Foto: Helena Chiarello - arquivo pessoal

Abrir o baú das memórias e rever as muitas coisas do meu tempo de criança, sempre me faz um bem enorme!

Ali, tem de tudo um pouco: histórias, momentos, hábitos, sorrisos, saudades. Em meio a tantas coisas, há uma casa aconchegante, uma família barulhenta, um momento de oração, um acordeom inesquecível, uma dedicada máquina de costurar e uma vida de união, simplicidades e muitos afetos.

Nem todas as lembranças são felizes, é verdade. Mas há muitas que são, e tão especiais que acabaram incorporadas ao meu jeito de pensar, de viver e de ser. Outras, por tão vivas, chegam a ser presentes e palpáveis.

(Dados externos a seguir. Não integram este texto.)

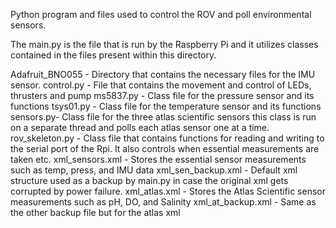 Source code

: Python program and files used to control the ROV and poll environmental sensors.

The main.py is the file that is run by the Raspberry Pi and it utilizes 
classes contained in the files present within this directory.

Adafruit_BNO055 - Directory that contains the necessary files for the IMU sensor.
control.py - File that contains the movement and control of LEDs, thrusters and pump
ms5837.py - Class file for the pressure sensor and its functions
tsys01.py - Class file for the temperature sensor and its functions
sensors.py- Class file for the three atlas scientific sensors this class is run on a separate thread and polls each atlas sensor one at a time.
rov_skeleton.py - Class file that contains functions for reading and writing to the serial port of the Rpi. It also controls when essential measurements are taken etc.
xml_sensors.xml - Stores the essential sensor measurements such as temp, press, and IMU data
xml_sen_backup.xml - Default xml structure used as a backup by main.py in case the original xml gets corrupted by power failure.
xml_atlas.xml - Stores the Atlas Scientific sensor measurements such as pH, DO, and Salinity
xml_at_backup.xml - Same as the other backup file but for the atlas xml

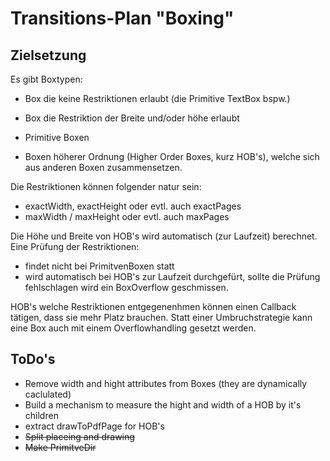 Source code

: # Transitions-Plan "Boxing"

## Zielsetzung

Es gibt Boxtypen:

- Box die keine Restriktionen erlaubt (die Primitive TextBox bspw.)
- Box die Restriktion der Breite und/oder höhe erlaubt

- Primitive Boxen
- Boxen höherer Ordnung (Higher Order Boxes, kurz HOB's), welche sich aus anderen Boxen zusammensetzen.

Die Restriktionen können folgender natur sein:

- exactWidth, exactHeight oder evtl. auch exactPages
- maxWidth / maxHeight oder evtl. auch maxPages

Die Höhe und Breite von HOB's wird automatisch (zur Laufzeit) berechnet.
Eine Prüfung der Restriktionen:

- findet nicht bei PrimitvenBoxen statt
- wird automatisch bei HOB's zur Laufzeit durchgefürt,
  sollte die Prüfung fehlschlagen wird ein BoxOverflow geschmissen.

HOB's welche Restriktionen entgegenenhmen können einen Callback tätigen, dass sie mehr Platz brauchen.
Statt einer Umbruchstrategie kann eine Box auch mit einem Overflowhandling gesetzt werden.

## ToDo's

- Remove width and hight attributes from Boxes (they are dynamically caclulated)
- Build a mechanism to measure the hight and width of a HOB by it's children
- extract drawToPdfPage for HOB's
- ~~Split placeing and drawing~~
- ~~Make PrimitveDir~~
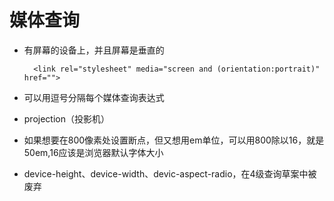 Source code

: # 媒体查询

* 有屏幕的设备上，并且屏幕是垂直的

        <link rel="stylesheet" media="screen and (orientation:portrait)" href="">

* 可以用逗号分隔每个媒体查询表达式

* projection（投影机）

* 如果想要在800像素处设置断点，但又想用em单位，可以用800除以16，就是50em,16应该是浏览器默认字体大小

* device-height、device-width、devic-aspect-radio，在4级查询草案中被废弃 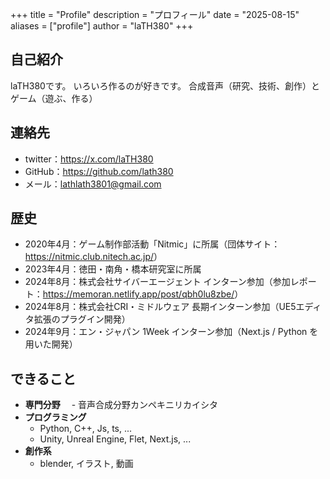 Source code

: +++
title = "Profile"
description = "プロフィール"
date = "2025-08-15"
aliases = ["profile"]
author = "laTH380"
+++

## 自己紹介

laTH380です。
いろいろ作るのが好きです。
合成音声（研究、技術、創作）とゲーム（遊ぶ、作る） 

## 連絡先

- twitter：https://x.com/laTH380
- GitHub：https://github.com/lath380
- メール：lathlath3801@gmail.com
  
## 歴史
- 2020年4月：ゲーム制作部活動「Nitmic」に所属（団体サイト：<https://nitmic.club.nitech.ac.jp/>）
- 2023年4月：徳田・南角・橋本研究室に所属
- 2024年8月：株式会社サイバーエージェント インターン参加（参加レポート：<https://memoran.netlify.app/post/qbh0lu8zbe/>）
- 2024年8月：株式会社CRI・ミドルウェア 長期インターン参加（UE5エディタ拡張のプラグイン開発）
- 2024年9月：エン・ジャパン 1Week インターン参加（Next.js / Python を用いた開発）

## できること
- <strong>専門分野</strong>
　- 音声合成分野カンペキニリカイシタ
- <strong>プログラミング</strong>
  - Python, C++, Js, ts, ...
  - Unity, Unreal Engine, Flet, Next.js, ...
- <strong>創作系</strong>
  - blender, イラスト, 動画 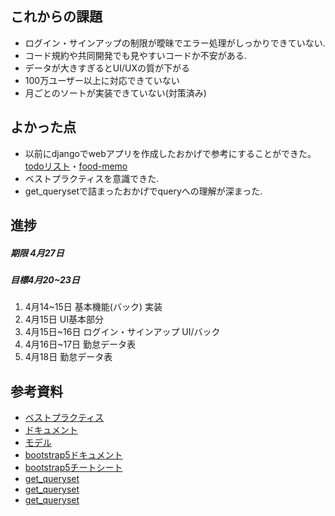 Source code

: ## これからの課題
- ログイン・サインアップの制限が曖昧でエラー処理がしっかりできていない.
- コード規約や共同開発でも見やすいコードか不安がある.
- データが大きすぎるとUI/UXの質が下がる
- 100万ユーザー以上に対応できていない
- 月ごとのソートが実装できていない(対策済み)

## よかった点
- 以前にdjangoでwebアプリを作成したおかげで参考にすることができた。  
[todoリスト](https://github.com/ryoma115/Django-Todo-First)・[food-memo](https://github.com/ryoma115/Django-Food-Memo)
- ベストプラクティスを意識できた.
- get_querysetで詰まったおかげでqueryへの理解が深まった. 
## 進捗
##### 期限 4月27日
##### 目標4月20~23日
1. 4月14~15日 基本機能(バック) 実装
2. 4月15日 UI基本部分
3. 4月15日~16日 ログイン・サインアップ UI/バック
3. 4月16日~17日 勤怠データ表
3. 4月18日 勤怠データ表

## 参考資料
- [ベストプラクティス](https://create-it-myself.com/know-how/best-practices-for-getting-started-with-django-development/)
- [ドキュメント](https://docs.djangoproject.com/ja/4.0/)
- [モデル](https://qiita.com/okoppe8/items/a1149b2be54441951de1)
- [bootstrap5ドキュメント](https://getbootstrap.jp/)
- [bootstrap5チートシート](https://bootstrap-cheatsheet.themeselection.com/)
- [get_queryset](https://thinkami.hatenablog.com/entry/2016/03/17/003140)
- [get_queryset](https://noauto-nolife.com/post/django-post-request/)
- [get_queryset](https://qiita.com/keishi04hrikzira/items/ecd9940a944d039cd5d3)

É muito fácil ouvir a voz da minha mãe determinando o final da “bagunça” e encaminhando a gente pra cama com a ordem:

– “Pede benção pro pai e vai dormir!”

O ritual era sempre o mesmo. O banho tomado, a roupa limpinha, a “fila” para escovar os dentes e, não raro, alguma provocação ou molecagem de última hora no banheiro, o que sempre rendia um pijama molhado e, obviamente, uma bronca ou uns puxões de orelha.

O ritual podia até mudar de sequência, mas o final era sempre o mesmo:

– “Bença”, pai.

Aquilo era lei. E uma lei não muito bem entendida por mim, naquele tempo. Não conseguia perceber a necessidade ou a dimensão daquela frase. Mas obedecia e fazia isso tão automaticamente e, às vezes, de forma tão apressada que quase nem ouvia a resposta.

Mas o tempo sempre se encarrega de dar significado às coisas. A maturidade que cresceu comigo me deu o entendimento e a sensibilidade necessária pra medir o tamanho e a importância desse gesto. Uma bênção, gerada pelo desejo sincero de um coração de pai, é preciosa demais para não ser recebida de mãos e coração abertos! É cara demais pra não ser compreendida, guardada e levada pela vida afora. É tão vital! É tão eficaz! Traz uma segurança, um bem-estar, um conforto e uma paz imprescindíveis! E com o tempo (bendito tempo!) o que, então, era hábito, passou a ser necessidade.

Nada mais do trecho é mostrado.